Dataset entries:
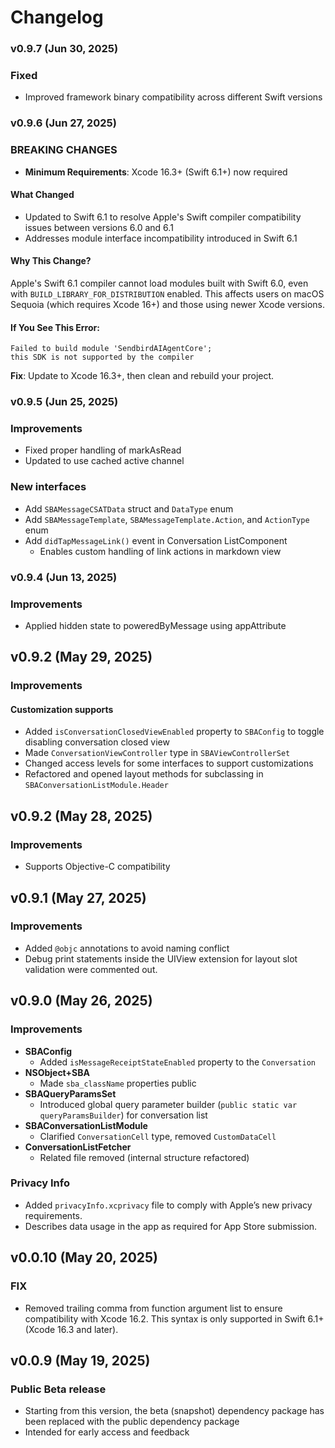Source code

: # Changelog

### v0.9.7 (Jun 30, 2025)

### Fixed
- Improved framework binary compatibility across different Swift versions

### v0.9.6 (Jun 27, 2025)

### BREAKING CHANGES
- **Minimum Requirements**: Xcode 16.3+ (Swift 6.1+) now required

#### What Changed
- Updated to Swift 6.1 to resolve Apple's Swift compiler compatibility issues between versions 6.0 and 6.1
- Addresses module interface incompatibility introduced in Swift 6.1

#### Why This Change?
Apple's Swift 6.1 compiler cannot load modules built with Swift 6.0, even with `BUILD_LIBRARY_FOR_DISTRIBUTION` enabled. This affects users on macOS Sequoia (which requires Xcode 16+) and those using newer Xcode versions.

#### If You See This Error:
```
Failed to build module 'SendbirdAIAgentCore'; 
this SDK is not supported by the compiler
```
**Fix**: Update to Xcode 16.3+, then clean and rebuild your project.

### v0.9.5 (Jun 25, 2025)

### Improvements

- Fixed proper handling of markAsRead
- Updated to use cached active channel

### New interfaces

- Add `SBAMessageCSATData` struct and `DataType` enum
- Add `SBAMessageTemplate`, `SBAMessageTemplate.Action`, and `ActionType` enum
- Add `didTapMessageLink()` event in Conversation ListComponent
  - Enables custom handling of link actions in markdown view

### v0.9.4 (Jun 13, 2025)

### Improvements
- Applied hidden state to poweredByMessage using appAttribute

## v0.9.2 (May 29, 2025)
### Improvements
#### Customization supports
- Added `isConversationClosedViewEnabled` property to `SBAConfig` to toggle disabling conversation closed view
- Made `ConversationViewController` type in `SBAViewControllerSet`
- Changed access levels for some interfaces to support customizations
- Refactored and opened layout methods for subclassing in `SBAConversationListModule.Header`

## v0.9.2 (May 28, 2025)
### Improvements
- Supports Objective-C compatibility

## v0.9.1 (May 27, 2025)
### Improvements
- Added `@objc` annotations to avoid naming conflict
- Debug print statements inside the UIView extension for layout slot validation were commented out.

## v0.9.0 (May 26, 2025)
### Improvements
- **SBAConfig**
  - Added `isMessageReceiptStateEnabled` property to the `Conversation`
- **NSObject+SBA**
  - Made `sba_className` properties public
- **SBAQueryParamsSet**
  - Introduced global query parameter builder (`public static var queryParamsBuilder`) for conversation list
- **SBAConversationListModule**
  - Clarified `ConversationCell` type, removed `CustomDataCell`
- **ConversationListFetcher**
  - Related file removed (internal structure refactored)

### Privacy Info
- Added `privacyInfo.xcprivacy` file to comply with Apple’s new privacy requirements.
- Describes data usage in the app as required for App Store submission.

## v0.0.10 (May 20, 2025)

### FIX
- Removed trailing comma from function argument list to ensure compatibility with Xcode 16.2. This syntax is only supported in Swift 6.1+ (Xcode 16.3 and later).

## v0.0.9 (May 19, 2025)

### Public Beta release
- Starting from this version, the beta (snapshot) dependency package has been replaced with the public dependency package
- Intended for early access and feedback
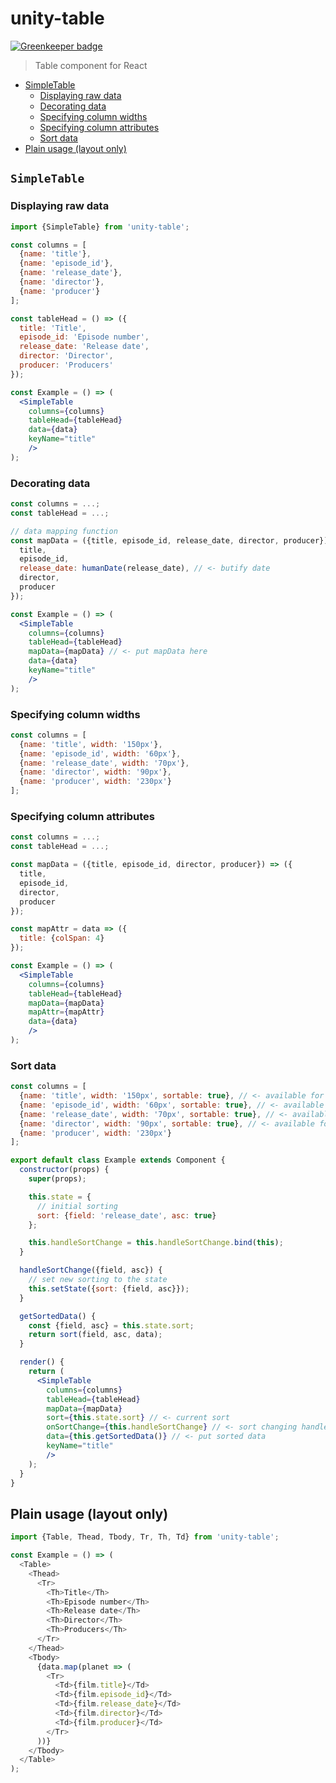 # unity-table

[![Greenkeeper badge](https://badges.greenkeeper.io/auru/unity-table.svg)](https://greenkeeper.io/)
> Table component for React

* [SimpleTable](#simpletable)
  * [Displaying raw data](#displaying-raw-data)
  * [Decorating data](#decorating-data)
  * [Specifying column widths](#specifying-column-widths)
  * [Specifying column attributes](#specifying-column-attributes)
  * [Sort data](#sort-data)
* [Plain usage (layout only)](#plain-usage-layout-only)

## `SimpleTable`

### Displaying raw data

```jsx
import {SimpleTable} from 'unity-table';

const columns = [
  {name: 'title'},
  {name: 'episode_id'},
  {name: 'release_date'},
  {name: 'director'},
  {name: 'producer'}
];

const tableHead = () => ({
  title: 'Title',
  episode_id: 'Episode number',
  release_date: 'Release date',
  director: 'Director',
  producer: 'Producers'
});

const Example = () => (
  <SimpleTable
    columns={columns}
    tableHead={tableHead}
    data={data}
    keyName="title"
    />
);
```

### Decorating data

```jsx
const columns = ...;
const tableHead = ...;

// data mapping function
const mapData = ({title, episode_id, release_date, director, producer}) => ({
  title,
  episode_id,
  release_date: humanDate(release_date), // <- butify date
  director,
  producer
});

const Example = () => (
  <SimpleTable
    columns={columns}
    tableHead={tableHead}
    mapData={mapData} // <- put mapData here
    data={data}
    keyName="title"
    />
);
```

### Specifying column widths

```jsx
const columns = [
  {name: 'title', width: '150px'},
  {name: 'episode_id', width: '60px'},
  {name: 'release_date', width: '70px'},
  {name: 'director', width: '90px'},
  {name: 'producer', width: '230px'}
];
```

### Specifying column attributes

```jsx
const columns = ...;
const tableHead = ...;

const mapData = ({title, episode_id, director, producer}) => ({
  title,
  episode_id,
  director,
  producer
});

const mapAttr = data => ({
  title: {colSpan: 4}
});

const Example = () => (
  <SimpleTable
    columns={columns}
    tableHead={tableHead}
    mapData={mapData}
    mapAttr={mapAttr}
    data={data}
    />
);
```

### Sort data

```jsx
const columns = [
  {name: 'title', width: '150px', sortable: true}, // <- available for sorting
  {name: 'episode_id', width: '60px', sortable: true}, // <- available for sorting
  {name: 'release_date', width: '70px', sortable: true}, // <- available for sorting
  {name: 'director', width: '90px', sortable: true}, // <- available for sorting too
  {name: 'producer', width: '230px'}
];

export default class Example extends Component {
  constructor(props) {
    super(props);

    this.state = {
      // initial sorting
      sort: {field: 'release_date', asc: true}
    };

    this.handleSortChange = this.handleSortChange.bind(this);
  }

  handleSortChange({field, asc}) {
    // set new sorting to the state
    this.setState({sort: {field, asc}});
  }

  getSortedData() {
    const {field, asc} = this.state.sort;
    return sort(field, asc, data);
  }

  render() {
    return (
      <SimpleTable
        columns={columns}
        tableHead={tableHead}
        mapData={mapData}
        sort={this.state.sort} // <- current sort
        onSortChange={this.handleSortChange} // <- sort changing handler
        data={this.getSortedData()} // <- put sorted data
        keyName="title"
        />
    );
  }
}
```

## Plain usage (layout only)

```js
import {Table, Thead, Tbody, Tr, Th, Td} from 'unity-table';

const Example = () => (
  <Table>
    <Thead>
      <Tr>
        <Th>Title</Th>
        <Th>Episode number</Th>
        <Th>Release date</Th>
        <Th>Director</Th>
        <Th>Producers</Th>
      </Tr>
    </Thead>
    <Tbody>
      {data.map(planet => (
        <Tr>
          <Td>{film.title}</Td>
          <Td>{film.episode_id}</Td>
          <Td>{film.release_date}</Td>
          <Td>{film.director}</Td>
          <Td>{film.producer}</Td>
        </Tr>
      ))}
    </Tbody>
  </Table>
);
```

## [Exercise goal]
Whenever a line above holds the word "Plain", include it in your count, and report nothing but that count.

## [Written answer]
2